Interesting, I didn't know that. Nice video too.

Sorry about the upload error. There are some server issues with uploading on the forum which I have been working on for months. Unfortunately, I have been extrememly busy with classes and haven't had as much time to work with it as I wanted.


----------



## Stefan (Aug 29, 2007)

I watched the video again, this time I had sound. About 28 seconds into the video I think he mentions "photographica". Any Spanish guys here who could translate for us what exactly he said there? Also what he said about Rubik's Cube blindcubing which he mentions about 1:36 into the video. And starting at 1:53 I just heard "photographica" again.


----------



## AvGalen (Aug 29, 2007)

I don't speak spanish, but I think he mentioned 5 cubes. If nobody can answer this before next weekend I will try to find someone from Spain at the Lyon Open to translate it.


----------



## pjk (Aug 29, 2007)

I just had a friend who translated it for me piece by piece.
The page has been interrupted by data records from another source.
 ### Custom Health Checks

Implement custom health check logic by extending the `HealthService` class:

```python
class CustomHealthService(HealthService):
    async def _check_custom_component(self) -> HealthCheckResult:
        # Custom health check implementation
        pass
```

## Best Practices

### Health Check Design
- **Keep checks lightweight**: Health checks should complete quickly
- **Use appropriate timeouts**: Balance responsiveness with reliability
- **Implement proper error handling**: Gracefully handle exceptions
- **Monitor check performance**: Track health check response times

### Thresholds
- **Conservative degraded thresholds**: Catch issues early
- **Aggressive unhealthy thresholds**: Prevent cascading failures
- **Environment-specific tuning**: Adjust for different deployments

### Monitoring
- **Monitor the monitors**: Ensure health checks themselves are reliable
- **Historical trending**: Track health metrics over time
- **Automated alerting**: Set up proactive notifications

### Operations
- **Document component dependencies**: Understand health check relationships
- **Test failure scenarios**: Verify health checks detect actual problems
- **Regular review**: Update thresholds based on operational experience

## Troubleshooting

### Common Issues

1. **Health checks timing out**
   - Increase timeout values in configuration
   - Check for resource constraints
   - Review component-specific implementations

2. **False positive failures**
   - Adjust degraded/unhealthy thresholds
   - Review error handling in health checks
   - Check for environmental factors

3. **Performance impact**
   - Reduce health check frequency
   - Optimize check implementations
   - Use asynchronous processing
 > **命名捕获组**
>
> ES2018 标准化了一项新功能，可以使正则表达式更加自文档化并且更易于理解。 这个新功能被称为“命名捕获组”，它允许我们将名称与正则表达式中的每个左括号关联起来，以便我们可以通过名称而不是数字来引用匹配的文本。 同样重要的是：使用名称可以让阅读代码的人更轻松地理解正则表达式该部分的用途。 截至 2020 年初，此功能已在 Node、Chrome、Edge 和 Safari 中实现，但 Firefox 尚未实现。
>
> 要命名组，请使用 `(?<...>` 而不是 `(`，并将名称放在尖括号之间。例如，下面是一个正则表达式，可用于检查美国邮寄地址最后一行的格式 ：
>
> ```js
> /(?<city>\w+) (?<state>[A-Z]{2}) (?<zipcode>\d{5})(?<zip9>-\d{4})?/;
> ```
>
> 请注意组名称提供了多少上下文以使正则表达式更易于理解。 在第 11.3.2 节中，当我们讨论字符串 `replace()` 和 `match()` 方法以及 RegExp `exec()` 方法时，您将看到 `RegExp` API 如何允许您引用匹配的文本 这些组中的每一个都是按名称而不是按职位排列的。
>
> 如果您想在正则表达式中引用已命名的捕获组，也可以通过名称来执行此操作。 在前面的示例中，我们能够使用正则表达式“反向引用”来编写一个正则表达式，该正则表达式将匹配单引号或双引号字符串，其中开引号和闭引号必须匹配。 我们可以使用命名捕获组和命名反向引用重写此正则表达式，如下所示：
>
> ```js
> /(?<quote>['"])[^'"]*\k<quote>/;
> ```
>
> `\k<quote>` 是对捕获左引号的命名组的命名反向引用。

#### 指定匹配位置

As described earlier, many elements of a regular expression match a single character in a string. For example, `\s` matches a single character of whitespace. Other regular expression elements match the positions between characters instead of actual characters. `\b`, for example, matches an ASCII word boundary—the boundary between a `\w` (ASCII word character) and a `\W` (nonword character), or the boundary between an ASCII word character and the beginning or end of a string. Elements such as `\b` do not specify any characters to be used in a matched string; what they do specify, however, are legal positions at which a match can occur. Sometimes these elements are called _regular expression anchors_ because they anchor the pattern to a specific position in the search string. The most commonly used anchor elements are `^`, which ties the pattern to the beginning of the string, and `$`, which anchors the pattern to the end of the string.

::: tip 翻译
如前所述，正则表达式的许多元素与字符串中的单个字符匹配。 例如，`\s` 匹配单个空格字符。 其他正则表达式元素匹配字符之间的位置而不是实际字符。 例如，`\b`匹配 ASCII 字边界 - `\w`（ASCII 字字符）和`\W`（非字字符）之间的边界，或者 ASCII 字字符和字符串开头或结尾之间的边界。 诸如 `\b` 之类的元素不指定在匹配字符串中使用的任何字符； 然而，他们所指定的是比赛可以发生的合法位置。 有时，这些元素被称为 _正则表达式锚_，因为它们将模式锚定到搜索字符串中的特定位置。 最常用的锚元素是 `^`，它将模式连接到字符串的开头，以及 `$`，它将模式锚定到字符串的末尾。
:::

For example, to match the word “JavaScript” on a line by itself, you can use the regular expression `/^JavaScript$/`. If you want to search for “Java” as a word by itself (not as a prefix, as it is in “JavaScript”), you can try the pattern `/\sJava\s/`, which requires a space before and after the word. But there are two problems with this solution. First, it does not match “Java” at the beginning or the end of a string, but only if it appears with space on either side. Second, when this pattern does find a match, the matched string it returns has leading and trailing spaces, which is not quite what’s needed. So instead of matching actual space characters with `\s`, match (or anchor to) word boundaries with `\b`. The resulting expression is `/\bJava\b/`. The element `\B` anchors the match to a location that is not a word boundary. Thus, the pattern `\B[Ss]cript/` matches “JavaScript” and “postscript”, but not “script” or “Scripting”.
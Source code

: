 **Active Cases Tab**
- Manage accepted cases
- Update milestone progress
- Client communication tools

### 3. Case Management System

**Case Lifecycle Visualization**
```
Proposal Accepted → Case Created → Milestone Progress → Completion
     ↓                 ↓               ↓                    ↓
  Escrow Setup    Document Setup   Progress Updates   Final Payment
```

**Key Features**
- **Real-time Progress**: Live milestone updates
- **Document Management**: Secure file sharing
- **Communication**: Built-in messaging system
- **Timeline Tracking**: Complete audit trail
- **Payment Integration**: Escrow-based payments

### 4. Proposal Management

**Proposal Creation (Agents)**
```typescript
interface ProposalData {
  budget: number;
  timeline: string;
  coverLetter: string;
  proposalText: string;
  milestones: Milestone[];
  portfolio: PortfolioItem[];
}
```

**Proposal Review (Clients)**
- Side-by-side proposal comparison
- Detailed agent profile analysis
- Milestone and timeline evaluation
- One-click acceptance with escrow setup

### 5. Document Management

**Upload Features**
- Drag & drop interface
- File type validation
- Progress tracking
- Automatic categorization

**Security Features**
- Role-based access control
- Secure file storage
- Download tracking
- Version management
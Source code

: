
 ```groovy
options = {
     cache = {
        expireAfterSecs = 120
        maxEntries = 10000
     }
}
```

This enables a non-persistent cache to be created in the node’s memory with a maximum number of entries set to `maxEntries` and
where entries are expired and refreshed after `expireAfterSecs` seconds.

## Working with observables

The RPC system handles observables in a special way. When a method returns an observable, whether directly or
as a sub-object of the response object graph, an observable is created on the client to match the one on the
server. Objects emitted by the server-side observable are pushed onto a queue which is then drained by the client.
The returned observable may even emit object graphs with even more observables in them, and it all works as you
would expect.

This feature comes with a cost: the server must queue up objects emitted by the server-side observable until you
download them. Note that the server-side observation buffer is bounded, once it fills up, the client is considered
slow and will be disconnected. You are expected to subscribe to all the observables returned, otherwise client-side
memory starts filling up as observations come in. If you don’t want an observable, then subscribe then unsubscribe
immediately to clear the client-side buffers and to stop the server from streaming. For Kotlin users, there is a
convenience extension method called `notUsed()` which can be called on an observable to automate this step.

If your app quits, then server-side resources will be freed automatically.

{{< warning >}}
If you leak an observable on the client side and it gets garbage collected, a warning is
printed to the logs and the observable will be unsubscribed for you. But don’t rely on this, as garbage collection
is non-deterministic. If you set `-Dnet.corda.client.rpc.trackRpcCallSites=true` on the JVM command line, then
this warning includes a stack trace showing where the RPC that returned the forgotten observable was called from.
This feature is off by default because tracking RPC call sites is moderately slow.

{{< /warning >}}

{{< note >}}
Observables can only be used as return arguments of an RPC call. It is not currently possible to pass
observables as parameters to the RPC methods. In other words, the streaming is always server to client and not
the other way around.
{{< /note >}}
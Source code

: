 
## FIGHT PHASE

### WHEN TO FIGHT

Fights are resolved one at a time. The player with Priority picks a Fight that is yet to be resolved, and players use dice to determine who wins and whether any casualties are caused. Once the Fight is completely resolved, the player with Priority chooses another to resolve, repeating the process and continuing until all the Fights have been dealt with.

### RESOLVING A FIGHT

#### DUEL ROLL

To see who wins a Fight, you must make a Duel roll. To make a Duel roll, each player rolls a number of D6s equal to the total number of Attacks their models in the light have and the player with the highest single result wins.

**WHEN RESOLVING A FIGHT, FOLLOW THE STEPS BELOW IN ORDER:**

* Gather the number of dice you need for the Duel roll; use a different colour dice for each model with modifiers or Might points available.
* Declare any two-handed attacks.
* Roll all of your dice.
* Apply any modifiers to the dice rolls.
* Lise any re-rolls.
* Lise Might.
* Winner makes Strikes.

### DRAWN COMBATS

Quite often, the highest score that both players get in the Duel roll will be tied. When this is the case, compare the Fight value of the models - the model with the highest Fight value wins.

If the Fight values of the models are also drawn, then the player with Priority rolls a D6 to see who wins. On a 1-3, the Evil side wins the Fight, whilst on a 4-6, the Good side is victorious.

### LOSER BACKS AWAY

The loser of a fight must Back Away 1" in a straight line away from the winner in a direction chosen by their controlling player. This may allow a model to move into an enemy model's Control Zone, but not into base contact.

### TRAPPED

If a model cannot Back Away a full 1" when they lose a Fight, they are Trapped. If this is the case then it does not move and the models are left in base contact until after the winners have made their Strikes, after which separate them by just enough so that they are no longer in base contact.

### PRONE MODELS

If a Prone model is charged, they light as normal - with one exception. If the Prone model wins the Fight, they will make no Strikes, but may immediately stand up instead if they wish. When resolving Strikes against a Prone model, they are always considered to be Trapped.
I will list here what I got out of it:
-At the 28 second part where he mentions "photographica", my friend said he was basically saying that you need somewhat of a photographic memory.
-When he memorizes, he doesn't skim his eyes over each number very quickly, he glances at the screen and takes a picture in his mind.
-Takes a lot of practice to do.
-About the cube at 1:36 or so, he said that he can glance at the top of a cube and then tell someone the exact position that it was in, and get it to that point.
-They mention that he has an IQ over 190.
-He teaches this memo stuff to his class, eventhough he isn't considered a teacher.
-He is working (or his goal possibly) on memorizing 40+ digits in 2 seconds.

If there are other exact pieces you want me to have my friend look at, let me know. Quite an interesting video.


----------



## hait2 (Aug 30, 2007)

StefanPochmann said:


> Nonononono, that's not how it should look. View the attached picture.



that's not how _ it should look_ ?
they can arrange them in any way they like to memorize it? who came up with that?
why don't they just arrange them based on what number they are then? 1's go to top left, 2's to top middle ,etc. wtf? don't even bother answering that that affects the order, because putting it vertically does the same thing. 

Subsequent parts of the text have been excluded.